Used to be motorcycles big time, far more than watches. Mainly watches now, although I do have a "hat problem". Mainly vintage European made, and fortunately, all my mate's know my head size and taste, so I've gathered a lot of NOS pre war vintage stuff from old communist counties. Some French and Italian as well.


----------



## graham1981 (Jan 1, 2016)

Teg62x said:


> Our hairy kids!!


 I always like this photo when you post - I can just imagine their thoughts - your slimmer one on the right i thinking 'ooh looky dad's taken another photo of us!' - Your slightly more 'rotund' one on the left is thinking 'If you keep pointing that camera at me sunshine I will stick it where the sun doesn't shine!' :laugh:


----------



## Teg62x (Dec 28, 2016)

graham1981 said:


> I always like this photo when you post - I can just imagine their thoughts - your slimmer one on the right i thinking 'ooh looky dad's taken another photo of us!' - Your slightly more 'rotund' one on the left is thinking 'If you keep pointing that camera at me sunshine I will stick it where the sun doesn't shine!' :laugh:


 They are such characters, Meg (bigger one) is very wise and thinks things through. Murphy has been our worry , probably cost about £5000 in vets bills due to irritable bowel syndrome and requires special diet etc. But he is such a wee rogue always up to mischief and wanting to play.


----------



## RWP (Nov 8, 2015)

Teg62x said:


> They are such characters, Meg (bigger one) is very wise and thinks things through. Murphy has been our worry , probably cost about £5000 in vets bills due to irritable bowel syndrome and requires special diet etc. But he is such a wee rogue always up to mischief and wanting to play.

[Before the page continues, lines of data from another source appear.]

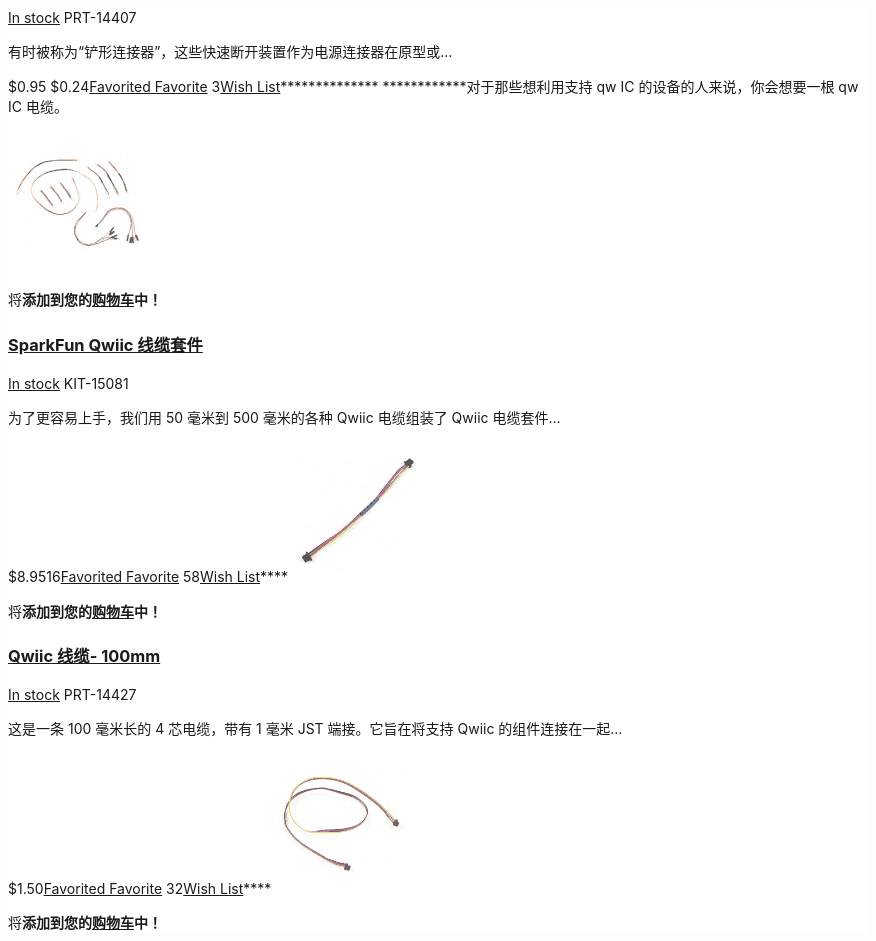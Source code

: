 [In stock](https://learn.sparkfun.com/static/bubbles/ "in stock") PRT-14407

有时被称为“铲形连接器”，这些快速断开装置作为电源连接器在原型或…

$0.95 $0.24[Favorited Favorite](# "Add to favorites") 3[Wish List](# "Add to wish list")************** ************对于那些想利用支持 qw IC 的设备的人来说，你会想要一根 qw IC 电缆。

[![SparkFun Qwiic Cable Kit](img/e8be1ae32f4a6c35f5bf12eb1b8846ca.png)](https://www.sparkfun.com/products/15081) 

将**添加到您的[购物车](https://www.sparkfun.com/cart)中！**

### [SparkFun Qwiic 线缆套件](https://www.sparkfun.com/products/15081)

[In stock](https://learn.sparkfun.com/static/bubbles/ "in stock") KIT-15081

为了更容易上手，我们用 50 毫米到 500 毫米的各种 Qwiic 电缆组装了 Qwiic 电缆套件…

$8.9516[Favorited Favorite](# "Add to favorites") 58[Wish List](# "Add to wish list")****[![Qwiic Cable - 100mm](img/9c0ab03ac7f7309276f06174476ff62b.png)](https://www.sparkfun.com/products/14427) 

将**添加到您的[购物车](https://www.sparkfun.com/cart)中！**

### [Qwiic 线缆- 100mm](https://www.sparkfun.com/products/14427)

[In stock](https://learn.sparkfun.com/static/bubbles/ "in stock") PRT-14427

这是一条 100 毫米长的 4 芯电缆，带有 1 毫米 JST 端接。它旨在将支持 Qwiic 的组件连接在一起…

$1.50[Favorited Favorite](# "Add to favorites") 32[Wish List](# "Add to wish list")****[![Qwiic Cable - 500mm](img/b48cefa8d5feee1ab16fe26623215809.png)](https://www.sparkfun.com/products/14429) 

将**添加到您的[购物车](https://www.sparkfun.com/cart)中！**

 Worth every penny :thumbsup: .


----------



## Mr Levity (Feb 24, 2013)

graham1981 said:


> Books, but to be fair they don't compete with watches for me, they completely outshine them - :jawdrop1: Yes I know what I just said there!!
> 
> I have had a love of reading since about the age of seven. Long story short the junior school I attended neglected to teach me to read or write so my parents hired a private tutor in order to help me progress even though the school said it wasn't a problem with the teaching but that I had a learning difficulty - within a year I was up to reading young adult books and a year after that Stephen King - the problem? Turned out to be s**t teachers :laugh:
> 
> The gift of reading that tutor gave me has stayed with me to this day, and from that first time I read a whole book to myself in my head at about age seven I have had a book continuously on the go since!


 I didn't have the tutorial problem, as my parents always encouraged me to read. My dad died when I was 14, and to be honest I was a complete **** at that age so I can't say whether he was a reader or not,( a deep regret, but that's another story) but my Mum definitely is. I've slowed up with reading in the last few years, probably due to watches, internet access et al  , but it will always be a love of my life.

Cats - 4, rabbits- 2. I have learnt so much about these animals in the last few years, it has amazed me. Don't start me on rabbits in hutches :bash:


----------



## JimboJames1972 (Jun 3, 2016)

For me it used to be by bicycles before I got hooked on watches.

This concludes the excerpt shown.